Lesser but otherwise entertaining matters keep characters coming and going from Doaker’s house. A newly hatched preacher named Avery (Trai Byers, cute as a baby chick) comes courting Berniece. And Doaker’s gambler brother, Wining Boy (slicker than oil, in Michael Potts’ terrific performance) blows in from Kansas City to illustrate the art of the hustle. Watching him sell a “silk” suit to gullible Lymon is a real piece of work. “I love to ramble,” he says of himself. But when he does sit down, it’s on a piano bench, to pound out some rousing Kansas City jazz.
Wilson clearly loves his characters and gives each one a big solo moment in the spotlight. Even the ghosts of the dead make themselves heard — chiefly Sutter, who manages to spook everyone by chasing bad-boy Willie Boy all the way north to Pittsburgh to plague him. Designers Beowulf Boritt (set), Japhy Weideman (lighting) and Scott Lehrer (sound) have given the dead man a good welcome, and he seems to get along with all the other haunts in the house.
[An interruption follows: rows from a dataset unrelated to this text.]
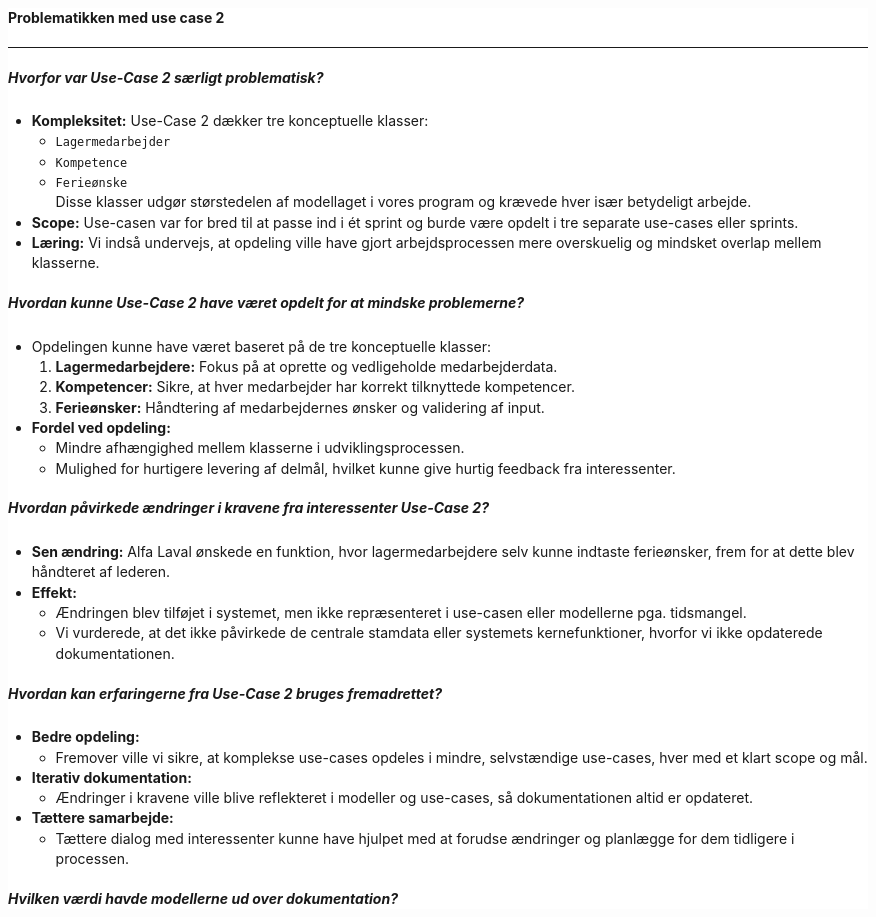 
#### Problematikken med use case 2
---
##### **Hvorfor var Use-Case 2 særligt problematisk?**

- **Kompleksitet:** Use-Case 2 dækker tre konceptuelle klasser:
    - `Lagermedarbejder`
    - `Kompetence`
    - `Ferieønske`  
    Disse klasser udgør størstedelen af modellaget i vores program og krævede hver især betydeligt arbejde.
- **Scope:** Use-casen var for bred til at passe ind i ét sprint og burde være opdelt i tre separate use-cases eller sprints.
- **Læring:** Vi indså undervejs, at opdeling ville have gjort arbejdsprocessen mere overskuelig og mindsket overlap mellem klasserne.

##### **Hvordan kunne Use-Case 2 have været opdelt for at mindske problemerne?**
- Opdelingen kunne have været baseret på de tre konceptuelle klasser:
    1. **Lagermedarbejdere:** Fokus på at oprette og vedligeholde medarbejderdata.
    2. **Kompetencer:** Sikre, at hver medarbejder har korrekt tilknyttede kompetencer.
    3. **Ferieønsker:** Håndtering af medarbejdernes ønsker og validering af input.
- **Fordel ved opdeling:**
    - Mindre afhængighed mellem klasserne i udviklingsprocessen.
    - Mulighed for hurtigere levering af delmål, hvilket kunne give hurtig feedback fra interessenter.

##### **Hvordan påvirkede ændringer i kravene fra interessenter Use-Case 2?**

- **Sen ændring:** Alfa Laval ønskede en funktion, hvor lagermedarbejdere selv kunne indtaste ferieønsker, frem for at dette blev håndteret af lederen.
- **Effekt:**
    - Ændringen blev tilføjet i systemet, men ikke repræsenteret i use-casen eller modellerne pga. tidsmangel.
    - Vi vurderede, at det ikke påvirkede de centrale stamdata eller systemets kernefunktioner, hvorfor vi ikke opdaterede dokumentationen.

##### **Hvordan kan erfaringerne fra Use-Case 2 bruges fremadrettet?**

- **Bedre opdeling:**
    - Fremover ville vi sikre, at komplekse use-cases opdeles i mindre, selvstændige use-cases, hver med et klart scope og mål.
- **Iterativ dokumentation:**
    - Ændringer i kravene ville blive reflekteret i modeller og use-cases, så dokumentationen altid er opdateret.
- **Tættere samarbejde:**
    - Tættere dialog med interessenter kunne have hjulpet med at forudse ændringer og planlægge for dem tidligere i processen.

##### **Hvilken værdi havde modellerne ud over dokumentation?**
The play’s characters are so individually well-formed and collectively solid that their voices have a way of lingering in the mind, and Wilson’s language is dramatic lyricism of a very high order. When his modest characters speak their minds, they can sound profound. Doaker, the rail-roading man, is only speaking his own truth when he says: “If the train stays on the track, it’s going to get where it’s going.” But when Jackson delivers the line, it sounds positively prophetic. That’s the way it is with Wilson, who speaks for the people, living and dead.